While turmoil in the global credit markets will have and has had serious consequences for lenders during the buyout boom, larger buyouts will resurge in the next year, according to Swiss investment firm Partners Group.

The large buyout market has experienced a healthy correction and there will be a rebound in large public to private transactions as soon as the end of 2008, according to a report by Swiss alternative assets manager Partners Group.

Public companies continue to be reasonably priced with healthy balance sheets, and an unbroken demand for the asset class should increase the shooting power of private equity companies.

Partners Group

Partners said large-scale public to private buyouts will resurge in late 2008/9 as credit markets and seller expectations readjust.

“Public companies continue to be reasonably priced with healthy balance sheets, and an unbroken demand for the asset class – especially from institutional investors and from sovereign wealth funds – should increase the shooting power of private equity companies,” it said.

Partners’ bullish stance is despite a 62 percent drop off in worldwide buyout volume in the second half of last year to $220.9 billion (€151 million), down from $575.2 billion in the previous half, according to data provider Dealogic.

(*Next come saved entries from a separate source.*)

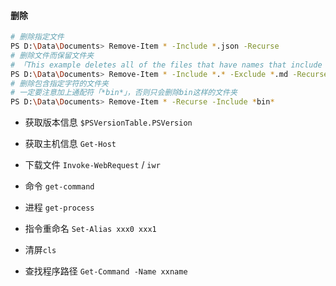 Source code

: #### 删除

```Bash
# 删除指定文件
PS D:\Data\Documents> Remove-Item * -Include *.json -Recurse
# 删除文件而保留文件夹
# 「This example deletes all of the files that have names that include a dot (.) 」
PS D:\Data\Documents> Remove-Item * -Include *.* -Exclude *.md -Recurse
# 删除包含指定字符的文件夹
# 一定要注意加上通配符「*bin*」，否则只会删除bin这样的文件夹
PS D:\Data\Documents> Remove-Item * -Recurse -Include *bin*

```

- 获取版本信息 `$PSVersionTable.PSVersion`

- 获取主机信息 `Get-Host`

- 下载文件 `Invoke-WebRequest` / `iwr`
  
- 命令 `get-command`
  
- 进程 `get-process`
- 指令重命名 `Set-Alias xxx0 xxx1` 

- 清屏`cls`
  
- 查找程序路径 `Get-Command -Name xxname`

“It is the leveraged loan market that will in the end pay the price for overheating”, Partners said. Default rates would rise and anxious debt investors “now realize they have underwritten assets too cheaply with little to no handle to improve their situation [due to the prevalence of covenant lite loans]”.

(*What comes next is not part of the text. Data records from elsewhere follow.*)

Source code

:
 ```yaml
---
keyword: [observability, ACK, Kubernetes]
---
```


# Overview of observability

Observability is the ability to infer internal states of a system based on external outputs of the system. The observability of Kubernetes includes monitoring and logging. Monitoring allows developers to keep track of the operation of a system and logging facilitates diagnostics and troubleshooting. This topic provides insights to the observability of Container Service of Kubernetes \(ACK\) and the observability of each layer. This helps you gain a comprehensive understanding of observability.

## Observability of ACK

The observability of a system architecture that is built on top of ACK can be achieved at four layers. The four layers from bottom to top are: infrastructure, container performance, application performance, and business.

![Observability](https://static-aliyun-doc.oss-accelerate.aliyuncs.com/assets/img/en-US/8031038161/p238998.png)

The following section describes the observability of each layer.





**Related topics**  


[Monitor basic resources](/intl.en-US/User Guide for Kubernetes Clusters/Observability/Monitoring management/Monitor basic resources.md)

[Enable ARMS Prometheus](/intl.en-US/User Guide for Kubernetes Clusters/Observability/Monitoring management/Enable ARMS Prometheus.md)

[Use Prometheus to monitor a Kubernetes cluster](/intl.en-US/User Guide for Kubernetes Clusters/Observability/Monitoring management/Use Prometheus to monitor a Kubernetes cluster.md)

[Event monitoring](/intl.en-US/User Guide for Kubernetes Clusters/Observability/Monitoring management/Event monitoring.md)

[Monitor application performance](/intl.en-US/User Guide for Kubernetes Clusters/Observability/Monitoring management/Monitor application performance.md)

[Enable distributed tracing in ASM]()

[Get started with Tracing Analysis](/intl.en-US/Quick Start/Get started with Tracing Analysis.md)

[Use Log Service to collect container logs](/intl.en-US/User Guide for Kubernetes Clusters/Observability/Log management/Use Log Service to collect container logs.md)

But Partners said, for buyouts, the change was a healthy correction as it had led to entry multiples retreating and leverage levels falling. Some buyout investments would suffer from an unsustainable debt burden, but others would benefit from high leverage at low costs, Partners said. This would lead to average vintage years for 2006 to 2007 funds.

It is the leveraged loan market that will in the end pay the price for overheating.

Partners also said the last six months had confirmed its positive view of venture and growth opportunities. The investment pace in venture and growth in the third quarter of 2007 was the highest quarterly total since the first quarter of 2001, it said. The exit market had also improved for venture and it expected this to continue in 2008, Partners said.

This week, venture firms Index Ventures, Balderton Capital and Benchmark Capital sold MySQL, an open source database business, to IT firm Sun Microsystems for $1 billion.

Mezzanine’s comeback in the last six months was also likely to continue, it said. The form of hybrid debt had been supplanted by cheaper senior and second lien tranches during the buyout boom.

The firm remained cautiously optimistic about CLOS, arguing the reaction against the debt instruments in the wake of the global credit crunch had been overdone. “If leveraged up, the equity return to a CLO can still be substantial [as average asset spreads had increased] – but only if the issuer has access to mezzanine tranches.”